Mesures de restitution :
Permet aux institutions de restituer des biens aux héritiers de propriétaires juifs sans qu'il soit nécessaire d'établir des lois individuelles pour chaque cas. Cette nouvelle loi prévoit une exception à la règle du Code du patrimoine relative aux collections “ inaliénables ”.

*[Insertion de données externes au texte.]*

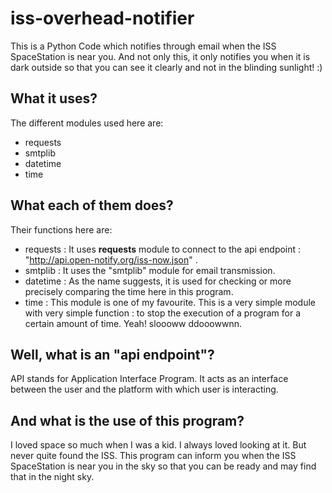 # iss-overhead-notifier

This is a Python Code which notifies through email when the ISS SpaceStation is near you. And not only this, it only notifies you when it is dark outside so that you can see it clearly and not in the blinding sunlight! :)

## **What it uses?**

The different modules used here are:
- requests
- smtplib
- datetime
- time

## **What each of them does?**

Their functions here are:
- requests : It uses **requests** module to connect to the api endpoint : "http://api.open-notify.org/iss-now.json" .
- smtplib :  It uses the "smtplib" module for email transmission.
- datetime : As the name suggests, it is used for checking or more precisely comparing the time here in this program.
- time : This module is one of my favourite. This is a very simple module with very simple function : to stop the execution of a program for a certain amount of time. Yeah! sloooww ddooowwnn.

## **Well, what is an "api endpoint"?**

API stands for Application Interface Program. It acts as an interface between the user and the platform with which user is interacting.

## **And what is the use of this program?**

I loved space so much when I was a kid. I always loved looking at it. But never quite found the ISS.
This program can inform you when the ISS SpaceStation is near you in the sky so that you can be ready and may find that in the night sky.
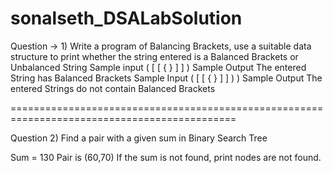 # sonalseth_DSALabSolution

Question → 1) Write a program of Balancing Brackets, use a suitable data structure to print 
whether the string entered is a Balanced Brackets or Unbalanced String
Sample input
( [ [ { } ] ] )
Sample Output
The entered String has Balanced Brackets
Sample Input
( [ [ { } ] ] ) )
Sample Output
The entered Strings do not contain Balanced Brackets


=============================================================================================

Question 2) Find a pair with a given sum in Binary Search Tree

Sum = 130
Pair is (60,70)
If the sum is not found, print nodes are not found.
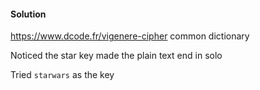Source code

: #### Solution

https://www.dcode.fr/vigenere-cipher common dictionary

Noticed the star key made the plain text end in solo

Tried `starwars` as the key
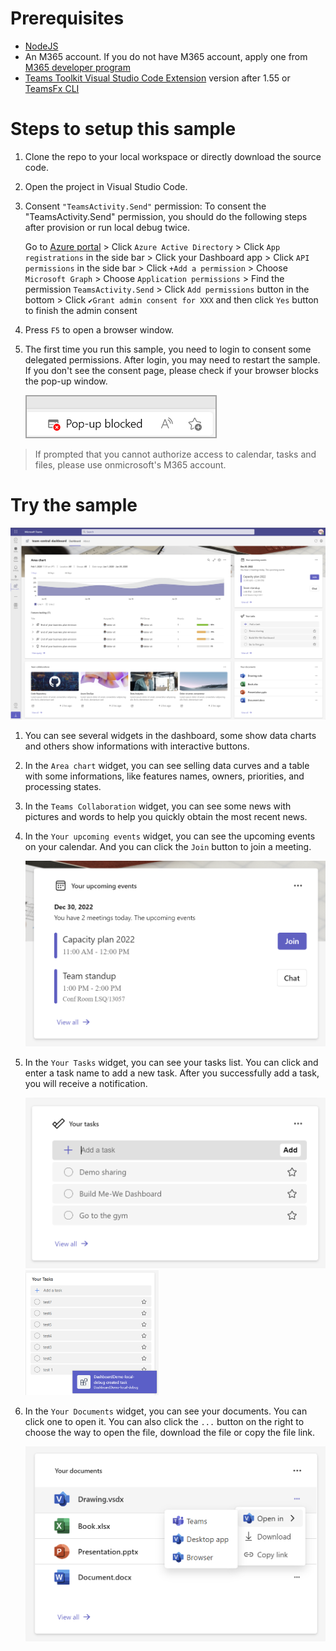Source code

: # Prerequisites

- [NodeJS](https://nodejs.org/en/)
- An M365 account. If you do not have M365 account, apply one from [M365 developer program](https://developer.microsoft.com/en-us/microsoft-365/dev-program)
- [Teams Toolkit Visual Studio Code Extension](https://aka.ms/teams-toolkit) version after 1.55 or [TeamsFx CLI](https://aka.ms/teamsfx-cli)

# Steps to setup this sample

1. Clone the repo to your local workspace or directly download the source code.
2. Open the project in Visual Studio Code.
3. Consent `"TeamsActivity.Send"` permission: 
   To consent the "TeamsActivity.Send" permission, you should do the following steps after provision or run local debug twice.
   
   Go to [Azure portal](https://portal.azure.com/) > Click `Azure Active Directory` > Click `App registrations` in the side bar > Click your Dashboard app > Click `API permissions` in the side bar > Click `+Add a permission` > Choose `Microsoft Graph` > Choose `Application permissions` > Find the permission `TeamsActivity.Send` > Click `Add permissions` button in the bottom > Click `✔Grant admin consent for XXX` and then click `Yes` button to finish the admin consent
4. Press `F5` to open a browser window.
5. The first time you run this sample, you need to login to consent some delegated permissions. After login, you may need to restart the sample. If you don't see the consent page, please check if your browser blocks the pop-up window.

   ![popup-block](tabs\public\popup-block.png)

> If prompted that you cannot authorize access to calendar, tasks and files, please use onmicrosoft's M365 account.

# Try the sample

   ![](tabs\public\dashboard.png)

1. You can see several widgets in the dashboard, some show data charts and others show informations with interactive buttons.
2. In the `Area chart` widget, you can see selling data curves and a table with some informations, like features names, owners, priorities, and processing states.
3. In the `Teams Collaboration` widget, you can see some news with pictures and words to help you quickly obtain the most recent news.
4. In the `Your upcoming events` widget, you can see the upcoming events on your calendar. And you can click the `Join` button to join a meeting.

   <img src="tabs\public\join-meeting.png" style="zoom: 50%">

5. In the `Your Tasks` widget, you can see your tasks list. You can click and enter a task name to add a new task. After you successfully add a task, you will receive a notification.

   <img src="tabs\public\add-task.png" style="zoom: 50%">

   <img src="tabs\public\task-notification.png" style="zoom: 30%">

6. In the `Your Documents` widget, you can see your documents. You can click one to open it. You can also click the `...` button on the right to choose the way to open the file, download the file or copy the file link.

   <img src="tabs\public\document.png" style="zoom: 50%">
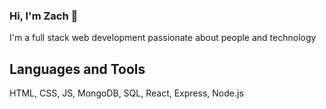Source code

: ### Hi, I'm Zach 👋

I'm a full stack web development passionate about people and technology

## Languages and Tools
HTML, CSS, JS, MongoDB, SQL, React, Express, Node.js
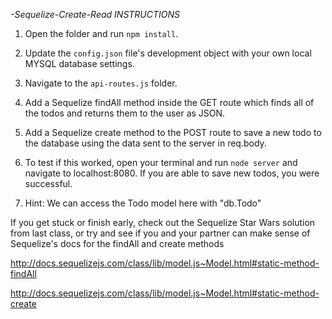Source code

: *-Sequelize-Create-Read INSTRUCTIONS*

 1) Open the folder and run `npm install`.

 2) Update the `config.json` file's development object with your own local MYSQL database settings.

 3) Navigate to the `api-routes.js` folder.

 4) Add a Sequelize findAll method inside the GET route which finds all of the todos and returns them to the user as JSON.

 5) Add a Sequelize create method to the POST route to save a new todo to the database using the data sent to the server in req.body.

 6) To test if this worked, open your terminal and run `node server` and navigate to localhost:8080. If you are able to save new todos, you were successful.

 7) Hint: We can access the Todo model here with "db.Todo"

 If you get stuck or finish early, check out the Sequelize Star Wars solution from last class, or try and see if you and your partner can make sense of Sequelize's docs for the findAll and create methods

 http://docs.sequelizejs.com/class/lib/model.js~Model.html#static-method-findAll

 http://docs.sequelizejs.com/class/lib/model.js~Model.html#static-method-create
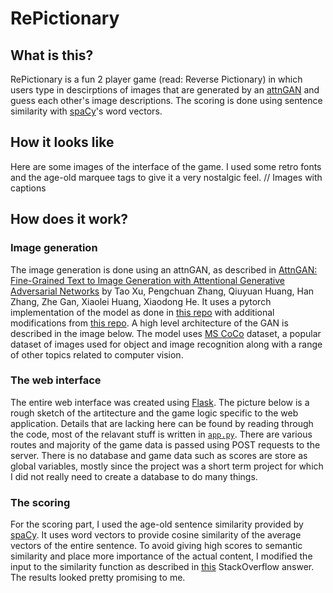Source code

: # RePictionary
## What is this?
RePictionary is a fun 2 player game (read: Reverse Pictionary) in which users type in descirptions of images that are generated by an [attnGAN](https://github.com/taoxugit/AttnGAN) and guess each other's image descriptions. The scoring is done using sentence similarity with [spaCy](https://spacy.io)'s word vectors. 
## How it looks like
Here are some images of the interface of the game. I used some retro fonts and the age-old marquee tags to give it a very nostalgic feel. 
// Images with captions

## How does it work?
### Image generation
The image generation is done using an attnGAN, as described in [AttnGAN: Fine-Grained Text to Image Generation with Attentional Generative Adversarial Networks](http://openaccess.thecvf.com/content_cvpr_2018/papers/Xu_AttnGAN_Fine-Grained_Text_CVPR_2018_paper.pdf) by Tao Xu, Pengchuan Zhang, Qiuyuan Huang, Han Zhang, Zhe Gan, Xiaolei Huang, Xiaodong He. It uses a pytorch implementation of the model as done in [this repo](https://github.com/taoxugit/AttnGAN) with additional modifications from [this repo](https://github.com/sleebapaul/attnGAN). A high level architecture of the GAN is described in the image below. The model uses [MS CoCo](http://cocodataset.org/) dataset, a popular dataset of images used for object and image recognition along with a range of other topics related to computer vision.
### The web interface
The entire web interface was created using [Flask](http://flask.pocoo.org/). The picture below is a rough sketch of the artitecture and the game logic specific to the web application. Details that are lacking here can be found by reading through the code, most of the relavant stuff is written in [`app.py`](./app.py). There are various routes and majority of the game data is passed using POST requests to the server. There is no database and game data such as scores are store as global variables, mostly since the project was a short term project for which I did not really need to create a database to do many things. 
### The scoring
For the scoring part, I used the age-old sentence similarity provided by [spaCy](https://spacy.io). It uses word vectors to provide cosine similarity of the average vectors of the entire sentence. To avoid giving high scores to semantic similarity and place more importance of the actual content, I modified the input to the similarity function as described in [this]() StackOverflow answer. The results looked pretty promising to me. 

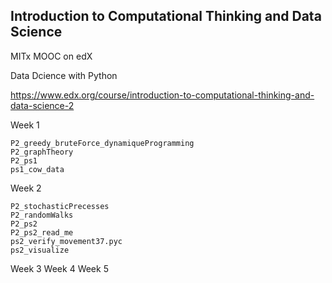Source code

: ## Introduction to Computational Thinking and Data Science 

MITx MOOC on edX

Data Dcience with Python

https://www.edx.org/course/introduction-to-computational-thinking-and-data-science-2 

Week 1

    P2_greedy_bruteForce_dynamiqueProgramming
    P2_graphTheory
    P2_ps1
    ps1_cow_data

Week 2

    P2_stochasticPrecesses
    P2_randomWalks
    P2_ps2
    P2_ps2_read_me
    ps2_verify_movement37.pyc
    ps2_visualize

Week 3
Week 4
Week 5
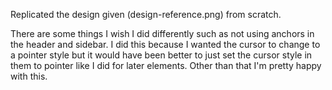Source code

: Replicated the design given (design-reference.png) from scratch.

There are some things I wish I did differently such as not using anchors in the header and sidebar. I did this because I wanted the cursor to change to a pointer style but it would have been better to just set the cursor style in them to pointer like I did for later elements. Other than that I'm pretty happy with this.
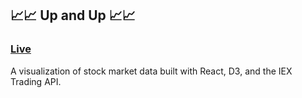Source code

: ## 📈📈 Up and Up 📈📈

### [Live](https://charliedieter.github.io/up_and_up/#/featured/GE/1m)

A visualization of stock market data built with React, D3, and the IEX Trading API.
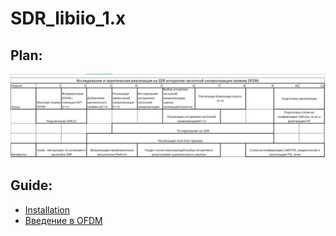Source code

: # SDR_libiio_1.x

## Plan: 

<img src = "doc/photo/plan.jpg">

## Guide: 

- [Installation](./doc/INSTALLATION.MD)
- [Введение в OFDM](./doc/OFDM_FORM.md)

Procédures juridiques simplifiées. Un rapport de l'ancien directeur du Louvre, Jean-Luc Martinez, définit les directives relatives à la restitution des œuvres pillées dans les anciennes colonies et durant la période nazie. Désormais, seule l'autorisation de la Commission pour l'indemnisation des victimes de spoliation (CIVS) est requise, ce qui simplifie considérablement le processus. Jean-Luc Martinez, ancien directeur du Louvre, est l'auteur du rapport “ Patrimoine partagé : universalité, restitution et circulation des œuvres d'art ” (publié en avril 2023). Ce rapport présente des directives concernant la restitution des œuvres d'art pillées par les nazis et celles de l'époque coloniale.
Limitations du cadre :
La mise en œuvre récente pourrait se heurter à des difficultés pratiques. Limitée à une période spécifique (1933-1945), elle exige encore des procédures bureaucratiques complexes. Certaines institutions résistent au concept de collections “ inaliénables ”. Les directives relatives à la restitution des œuvres d'art coloniales sont moins élaborées que celles concernant les œuvres pillées par les nazis. Trois lois-cadres ont été proposées : l'une sur les œuvres d'art pillées par les nazis (adoptée), l'autre sur les restes humains (adoptée) et la dernière sur les collections coloniales (en attente).